Check it, Peons: Your CNN Humiliation Compartmentalized

Tuesday, February 20, 2007

SHOWTIME!


A side note about late-night floor directing:
During commerical breaks, it was often like a variety show. Floor directors who were bored shitless would offer up entertainment for two minutes. Since you were standing there in a studio, and all the important types had already gone home, it seemed appropriate. A friend of mine used to sing lounge versions of Loverboy's "Everybody's Workin' For The Weekend" and Billy Ocean's "Get Out Of My Dreams (Get Into My Car)". He'd also do Broadway production numbers where he'd scoot across the floor, hands artfully punching the air, shouting, "BIG MOVES! BIG CHOICES!"
This friend was a polite, perma-necktie guy who many deemed an ass-kisser, since he was the only VJ invited to a couple of anchor parties. Plus he received a 20 dollar Barnes and Noble gift certificate for Christmas from Joe Kinstle when the rest of us got a big fat helping of nothin'. (This is what mass poverty does to a workplace. Lack of a 20 dollar gift certificate was MORE than enough to create outrage amongst employees. A free package of half-eaten Ho-Hos could inspire bitchery.)
But I knew better than to call him an ass-kisser.
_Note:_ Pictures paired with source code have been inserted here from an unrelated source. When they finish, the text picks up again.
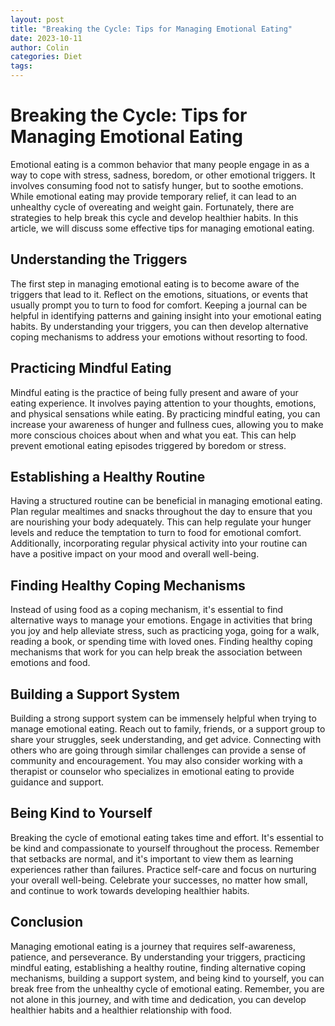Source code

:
 ```yaml
---
layout: post
title: "Breaking the Cycle: Tips for Managing Emotional Eating"
date: 2023-10-11
author: Colin
categories: Diet
tags: 
---
```


# Breaking the Cycle: Tips for Managing Emotional Eating

Emotional eating is a common behavior that many people engage in as a way to cope with stress, sadness, boredom, or other emotional triggers. It involves consuming food not to satisfy hunger, but to soothe emotions. While emotional eating may provide temporary relief, it can lead to an unhealthy cycle of overeating and weight gain. Fortunately, there are strategies to help break this cycle and develop healthier habits. In this article, we will discuss some effective tips for managing emotional eating.

## Understanding the Triggers

The first step in managing emotional eating is to become aware of the triggers that lead to it. Reflect on the emotions, situations, or events that usually prompt you to turn to food for comfort. Keeping a journal can be helpful in identifying patterns and gaining insight into your emotional eating habits. By understanding your triggers, you can then develop alternative coping mechanisms to address your emotions without resorting to food.

## Practicing Mindful Eating

Mindful eating is the practice of being fully present and aware of your eating experience. It involves paying attention to your thoughts, emotions, and physical sensations while eating. By practicing mindful eating, you can increase your awareness of hunger and fullness cues, allowing you to make more conscious choices about when and what you eat. This can help prevent emotional eating episodes triggered by boredom or stress.

## Establishing a Healthy Routine

Having a structured routine can be beneficial in managing emotional eating. Plan regular mealtimes and snacks throughout the day to ensure that you are nourishing your body adequately. This can help regulate your hunger levels and reduce the temptation to turn to food for emotional comfort. Additionally, incorporating regular physical activity into your routine can have a positive impact on your mood and overall well-being.

## Finding Healthy Coping Mechanisms

Instead of using food as a coping mechanism, it's essential to find alternative ways to manage your emotions. Engage in activities that bring you joy and help alleviate stress, such as practicing yoga, going for a walk, reading a book, or spending time with loved ones. Finding healthy coping mechanisms that work for you can help break the association between emotions and food.

## Building a Support System

Building a strong support system can be immensely helpful when trying to manage emotional eating. Reach out to family, friends, or a support group to share your struggles, seek understanding, and get advice. Connecting with others who are going through similar challenges can provide a sense of community and encouragement. You may also consider working with a therapist or counselor who specializes in emotional eating to provide guidance and support.

## Being Kind to Yourself

Breaking the cycle of emotional eating takes time and effort. It's essential to be kind and compassionate to yourself throughout the process. Remember that setbacks are normal, and it's important to view them as learning experiences rather than failures. Practice self-care and focus on nurturing your overall well-being. Celebrate your successes, no matter how small, and continue to work towards developing healthier habits.

## Conclusion

Managing emotional eating is a journey that requires self-awareness, patience, and perseverance. By understanding your triggers, practicing mindful eating, establishing a healthy routine, finding alternative coping mechanisms, building a support system, and being kind to yourself, you can break free from the unhealthy cycle of emotional eating. Remember, you are not alone in this journey, and with time and dedication, you can develop healthier habits and a healthier relationship with food.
He just played the game better than the rest of us.
The other thing he did better than the rest of us (while floor directing) was this dance, the Boris Yeltsin jig:
DANCE DANCE REVOLUTION!

So if you're celebrating Mardi Gras today (and I hope you are) consider infusing your Second Line dance with a few patented moves from a past Russian president who truly had some fierce rhythm. Laissez Les Bon Temps Roulez!